Judgment, Supreme Court, New York County (Gregory Carro, J.), rendered February 4, 2008, convicting defendant, upon his plea of guilty, of attempted criminal sale of a controlled substance in the third degree, and sentencing him, as a second felony offender, to a term of 372 years, and order, same court and Justice, entered on or about November 12, 2008, which denied defendant’s CPL 440.10 motion to vacate the judgment, unanimously affirmed.

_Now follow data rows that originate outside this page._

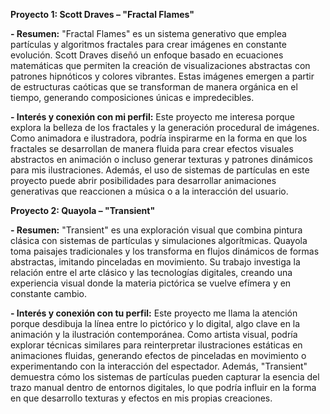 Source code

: **Proyecto 1: Scott Draves – "Fractal Flames"**

**- Resumen:** "Fractal Flames" es un sistema generativo que emplea partículas y algoritmos fractales para crear imágenes en constante evolución. Scott Draves diseñó un enfoque basado en ecuaciones matemáticas que permiten la creación de visualizaciones abstractas con patrones hipnóticos y colores vibrantes. Estas imágenes emergen a partir de estructuras caóticas que se transforman de manera orgánica en el tiempo, generando composiciones únicas e impredecibles.

**- Interés y conexión con mi perfil:** Este proyecto me interesa porque explora la belleza de los fractales y la generación procedural de imágenes. Como animadora e ilustradora, podría inspirarme en la forma en que los fractales se desarrollan de manera fluida para crear efectos visuales abstractos en animación o incluso generar texturas y patrones dinámicos para mis ilustraciones. Además, el uso de sistemas de partículas en este proyecto puede abrir posibilidades para desarrollar animaciones generativas que reaccionen a música o a la interacción del usuario.

**Proyecto 2: Quayola – "Transient"**

**- Resumen:** "Transient" es una exploración visual que combina pintura clásica con sistemas de partículas y simulaciones algorítmicas. Quayola toma paisajes tradicionales y los transforma en flujos dinámicos de formas abstractas, imitando pinceladas en movimiento. Su trabajo investiga la relación entre el arte clásico y las tecnologías digitales, creando una experiencia visual donde la materia pictórica se vuelve efímera y en constante cambio.

**- Interés y conexión con tu perfil:** Este proyecto me llama la atención porque desdibuja la línea entre lo pictórico y lo digital, algo clave en la animación y la ilustración contemporánea. Como artista visual, podría explorar técnicas similares para reinterpretar ilustraciones estáticas en animaciones fluidas, generando efectos de pinceladas en movimiento o experimentando con la interacción del espectador. Además, "Transient" demuestra cómo los sistemas de partículas pueden capturar la esencia del trazo manual dentro de entornos digitales, lo que podría influir en la forma en que desarrollo texturas y efectos en mis propias creaciones.
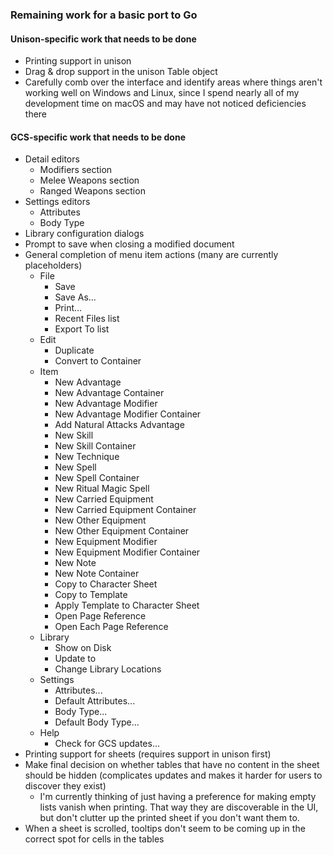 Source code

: ### Remaining work for a basic port to Go

#### Unison-specific work that needs to be done

- Printing support in unison
- Drag & drop support in the unison Table object
- Carefully comb over the interface and identify areas where things aren't working well on Windows and Linux, since I
  spend nearly all of my development time on macOS and may have not noticed deficiencies there

#### GCS-specific work that needs to be done

- Detail editors
  - Modifiers section
  - Melee Weapons section
  - Ranged Weapons section
- Settings editors
  - Attributes
  - Body Type
- Library configuration dialogs
- Prompt to save when closing a modified document
- General completion of menu item actions (many are currently placeholders)
  - File
    - Save
    - Save As...
    - Print...
    - Recent Files list
    - Export To list
  - Edit
    - Duplicate
    - Convert to Container
  - Item
    - New Advantage
    - New Advantage Container
    - New Advantage Modifier
    - New Advantage Modifier Container
    - Add Natural Attacks Advantage
    - New Skill
    - New Skill Container
    - New Technique
    - New Spell
    - New Spell Container
    - New Ritual Magic Spell
    - New Carried Equipment
    - New Carried Equipment Container
    - New Other Equipment
    - New Other Equipment Container
    - New Equipment Modifier
    - New Equipment Modifier Container
    - New Note
    - New Note Container
    - Copy to Character Sheet
    - Copy to Template
    - Apply Template to Character Sheet
    - Open Page Reference
    - Open Each Page Reference
  - Library
    - Show <library> on Disk
    - Update <library> to <version>
    - Change Library Locations
  - Settings
    - Attributes...
    - Default Attributes...
    - Body Type...
    - Default Body Type...
  - Help
    - Check for GCS updates...
- Printing support for sheets (requires support in unison first)
- Make final decision on whether tables that have no content in the sheet should be hidden (complicates updates and
  makes it harder for users to discover they exist)
  - I'm currently thinking of just having a preference for making empty lists vanish when printing. That way they are
    discoverable in the UI, but don't clutter up the printed sheet if you don't want them to.
- When a sheet is scrolled, tooltips don't seem to be coming up in the correct spot for cells in the tables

The record establishes that defendant knowingly, intelligently and voluntarily pleaded guilty. After sufficient inquiry, the court properly denied defendant’s motion to withdraw his plea (see People v Frederick, 45 NY2d 520 [1978]). “[T]he nature and extent of the fact-finding procedures on such motions rest largely in the discretion of the court” (People v Fiumefreddo, 82 NY2d 536, 544 [1993]). The record of the plea allocution and other proceedings, and the reasonable inferences to be drawn *576therefrom, refute defendant’s assertion that he did not understand what was meant by an agency defense, or that his attorney gave him inadequate advice on that subject.
Defendant’s other challenge to the voluntariness of his plea is without merit. During the plea allocution, the court expressly advised defendant that his sentence would include a three-year term of postrelease supervision, and it imposed that term at sentencing. This satisfied the requirements of People v Catu (4 NY3d 242 [2005]), and defendant was not entitled to be informed about postrelease supervision at any earlier stage of the proceedings.
The additional claims in defendant’s pro se supplemental brief are both procedurally defective and without merit. Concur — Tom, J.P., Andrias, Sweeny, Nardelli and Renwick, JJ.